**Directions for this task:**
Identify all lines in the data containing the string "file". Copy them out.

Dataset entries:
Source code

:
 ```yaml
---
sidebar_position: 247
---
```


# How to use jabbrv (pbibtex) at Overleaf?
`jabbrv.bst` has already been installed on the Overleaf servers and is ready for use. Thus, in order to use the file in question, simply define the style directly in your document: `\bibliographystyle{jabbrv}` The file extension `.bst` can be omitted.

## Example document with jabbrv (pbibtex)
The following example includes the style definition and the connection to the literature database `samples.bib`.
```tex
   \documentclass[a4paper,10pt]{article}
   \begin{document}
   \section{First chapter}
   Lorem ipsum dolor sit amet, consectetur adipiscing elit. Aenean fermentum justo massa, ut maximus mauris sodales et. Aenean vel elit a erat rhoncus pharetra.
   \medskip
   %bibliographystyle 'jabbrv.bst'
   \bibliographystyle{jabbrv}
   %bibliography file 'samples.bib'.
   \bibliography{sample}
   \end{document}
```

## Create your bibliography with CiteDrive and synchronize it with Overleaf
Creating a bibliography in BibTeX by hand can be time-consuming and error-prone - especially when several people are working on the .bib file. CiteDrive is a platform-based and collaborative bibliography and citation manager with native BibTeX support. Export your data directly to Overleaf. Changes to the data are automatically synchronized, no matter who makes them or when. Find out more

**Exercise solution:**
`jabbrv.bst` has already been installed on the Overleaf servers and is ready for use. Thus, in order to use the file in question, simply define the style directly in your document: `\bibliographystyle{jabbrv}` The file extension `.bst` can be omitted.
   %bibliography file 'samples.bib'.
Creating a bibliography in BibTeX by hand can be time-consuming and error-prone - especially when several people are working on the .bib file. CiteDrive is a platform-based and collaborative bibliography and citation manager with native BibTeX support. Export your data directly to Overleaf. Changes to the data are automatically synchronized, no matter who makes them or when. Find out more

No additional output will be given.